Here's another example. By a "computable well ordering" I will mean an index for a well-founded computable (total) linear order on $\omega$. Because ZFC is an effective theory, there must be some computable well ordering $\zeta$ that ZFC does not prove is a well ordering. This is because:

The set of indices of computable well orderings is strictly $\Pi^1_1$ but, because ZFC is an effective theory, the set of computable linear orderings that ZFC proves are well founded is $\Sigma^0_1$. So it cannot be true that a computable linear ordering is well founded if and only if ZFC proves it is well founded.

ZFC is a true theory, so if ZFC proves that a computable linear order $L$ is well founded then $L$ really is well founded.

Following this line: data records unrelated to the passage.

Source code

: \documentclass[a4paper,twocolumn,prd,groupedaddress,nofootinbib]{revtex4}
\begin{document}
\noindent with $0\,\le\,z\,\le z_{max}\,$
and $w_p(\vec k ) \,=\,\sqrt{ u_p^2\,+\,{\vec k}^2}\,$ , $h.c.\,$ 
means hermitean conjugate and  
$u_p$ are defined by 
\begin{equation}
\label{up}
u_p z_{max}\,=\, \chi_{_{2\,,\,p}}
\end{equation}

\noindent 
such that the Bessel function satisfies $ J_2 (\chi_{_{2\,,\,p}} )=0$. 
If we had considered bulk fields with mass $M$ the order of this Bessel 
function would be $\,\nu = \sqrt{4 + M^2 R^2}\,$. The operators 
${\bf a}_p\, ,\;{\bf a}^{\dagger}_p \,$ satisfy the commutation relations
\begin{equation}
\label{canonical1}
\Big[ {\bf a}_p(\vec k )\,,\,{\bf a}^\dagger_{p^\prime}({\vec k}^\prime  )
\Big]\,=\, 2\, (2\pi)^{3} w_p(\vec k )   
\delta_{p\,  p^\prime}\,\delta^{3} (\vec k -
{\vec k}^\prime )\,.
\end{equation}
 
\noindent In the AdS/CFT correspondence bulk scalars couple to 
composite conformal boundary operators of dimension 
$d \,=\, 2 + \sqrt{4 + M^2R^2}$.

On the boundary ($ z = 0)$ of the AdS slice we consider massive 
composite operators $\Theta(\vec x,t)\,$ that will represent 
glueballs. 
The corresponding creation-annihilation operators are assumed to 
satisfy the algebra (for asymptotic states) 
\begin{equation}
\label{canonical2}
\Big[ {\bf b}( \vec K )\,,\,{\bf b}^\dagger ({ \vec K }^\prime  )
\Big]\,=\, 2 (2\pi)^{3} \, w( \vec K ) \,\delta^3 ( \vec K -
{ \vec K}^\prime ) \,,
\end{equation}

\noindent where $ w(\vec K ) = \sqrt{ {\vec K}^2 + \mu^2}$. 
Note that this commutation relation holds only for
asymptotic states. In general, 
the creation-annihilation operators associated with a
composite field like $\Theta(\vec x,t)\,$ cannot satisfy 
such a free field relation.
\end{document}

Because ZFC does not prove that $\zeta$ is a well ordering, there is some model of ZFC in which $\zeta$ is either not a total linear ordering, or $\zeta$ is not well founded. Either of these can only happen in a non-well-founded model of ZFC, since by definition $\zeta$ really is a well ordering.

Although this type of example is related to the type from the question, the proof method sketched here does not make use of consistency statements, so I feel this counts as an essentially different example of the same underlying phenomenon.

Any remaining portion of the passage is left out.